Los artistas se instalaron en las afuera de San Benito, una villa habitada solo por hombres e invadida por el color avinagrado de overoles sucios. La carpa madre se dispuso en el centro y sus cachorros a su alrededor, en total eran tres: dos carpitas blancas y una azul. En la plaza principal, los saltimbanquis entregaban con morisquetas los papeles que anunciaban las mayores atracciones circenses; a un costado, con inscripciones que invitaba a la presentación en escena de una de las más grandes curiosidades del circo.

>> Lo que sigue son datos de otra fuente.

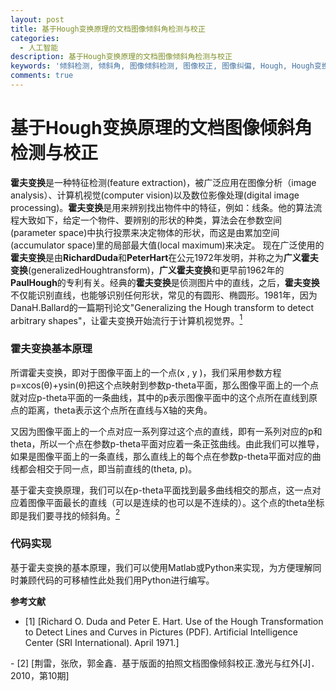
 ```yaml
---
layout: post
title: 基于Hough变换原理的文档图像倾斜角检测与校正
categories:
  - 人工智能
description: 基于Hough变换原理的文档图像倾斜角检测与校正
keywords: '倾斜检测, 倾斜角, 图像倾斜检测, 图像校正, 图像纠偏, Hough, Hough变换'
comments: true
---
```


# 基于Hough变换原理的文档图像倾斜角检测与校正
**霍夫变换**是一种特征检测(feature extraction)，被广泛应用在图像分析（image analysis）、计算机视觉(computer vision)以及数位影像处理(digital image processing)。**霍夫变换**是用来辨别找出物件中的特征，例如：线条。他的算法流程大致如下，给定一个物件、要辨别的形状的种类，算法会在参数空间(parameter space)中执行投票来决定物体的形状，而这是由累加空间(accumulator space)里的局部最大值(local maximum)来决定。
现在广泛使用的**霍夫变换**是由**RichardDuda**和**PeterHart**在公元1972年发明，并称之为**广义霍夫变换**(generalizedHoughtransform)，**广义霍夫变换**和更早前1962年的**PaulHough**的专利有关。经典的**霍夫变换**是侦测图片中的直线，之后，**霍夫变换**不仅能识别直线，也能够识别任何形状，常见的有圆形、椭圆形。1981年，因为DanaH.Ballard的一篇期刊论文"Generalizing the Hough transform to detect arbitrary shapes"，让霍夫变换开始流行于计算机视觉界。[<sup>1</sup>](#refer-anchor-1)

### 霍夫变换基本原理
所谓霍夫变换，即对于图像平面上的一个点(x , y )，我们采用参数方程p=xcos(θ)+ysin(θ)把这个点映射到参数p-theta平面，那么图像平面上的一个点就对应p-theta平面的一条曲线，其中的p表示图像平面中的这个点所在直线到原点的距离，theta表示这个点所在直线与X轴的夹角。

又因为图像平面上的一个点对应一系列穿过这个点的直线，即有一系列对应的p和theta，所以一个点在参数p-theta平面对应着一条正弦曲线。由此我们可以推导，如果是图像平面上的一条直线，那么直线上的每个点在参数p-theta平面对应的曲线都会相交于同一点，即当前直线的(theta, p)。

基于霍夫变换原理，我们可以在p-theta平面找到最多曲线相交的那点，这一点对应着图像平面最长的直线（可以是连续的也可以是不连续的）。这个点的theta坐标即是我们要寻找的倾斜角。[<sup>2</sup>](#refer-anchor-2)

### 代码实现
基于霍夫变换的基本原理，我们可以使用Matlab或Python来实现，为方便理解同时兼顾代码的可移植性此处我们用Python进行编写。






**参考文献**

<div id="refer-anchor-1"></div>

- [1] [Richard O. Duda and Peter E. Hart. Use of the Hough Transformation to Detect Lines and Curves in Pictures (PDF). Artificial Intelligence Center (SRI International). April 1971.]
<div id="refer-anchor-2"></div>
- [2] [荆雷，张欣，郭金鑫．基于版面的拍照文档图像倾斜校正.激光与红外[J]．2010，第10期]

Sábado a la tarde, los hombres se apiñaban en la entrada de la carpa mayor. Un señor con joroba arrastraba un organito que hacía sonar con su manivela, y clamaba para que algún servidor se dignara comprarle sus frías manzanas acarameladas con dos o tres pochoclos adheridos al azúcar. Dentro de la carpa, un león desnutrido y dos chimpancés grises eran todo el decorado. El presentador llevaba puesto un esmoquin dormido y aburrido, y su joven ayudante bostezaba un hola. Otra era la vida en la carpita azul. Los hombres se disponían en las gradas hechas con tablones y cajas de verduras. En el medio de la pista, la curiosidad: una mujer.
En la carpa pequeña había una enorme mujer sentada en una sillita. Tenía el pelo vaporoso y colorado, no rojo fuego, ni rojo sangre ni del color de los tomates recién cortados; era el colorado de los crayones que usan los niños cuando hacen garabatos en el lienzo del mundo. La mujer parecía una figura pegada en el paisaje azul de la lona de la que colgaban estrellas como luces. El contraste del rojo sobre el azul, adornado por brillantes de fantasía, era mágico. Los hombres la miraban alucinados. Tenían los ojos encima de la mujer, lamían su colorado como una fruta del paraíso masculino y olían la voluptuosidad de su vestido verde. Ése era todo el espectáculo: su abundancia, su color y su sexo. Cuando el público de voz ronca quedó extasiado y estuvo lleno de ella, el aplauso levantó la carpita azul por los aires, los hombres se encontraron desnudos, sin sus overoles; la mujer seguía en su quietud de estatua.
Por un buen rato, los hombres permanecieron en actitud inmóvil y expectante, pero se vieron obligados a retirarse del lugar por el presentador, cuyo esmoquin sin amaestrar, lo acosaba, lo apuraba para que lo devolviera al encierro natural del baúl. La mujer seguía sentada allí, inerte. Cuando todo el mundo se fue, el movimiento se restableció en su cuerpo. Sin las luces de la carpa, con el sol muriendo detrás de su cabeza, reveló ante los ausentes lo infame: una incipiente barba colorada.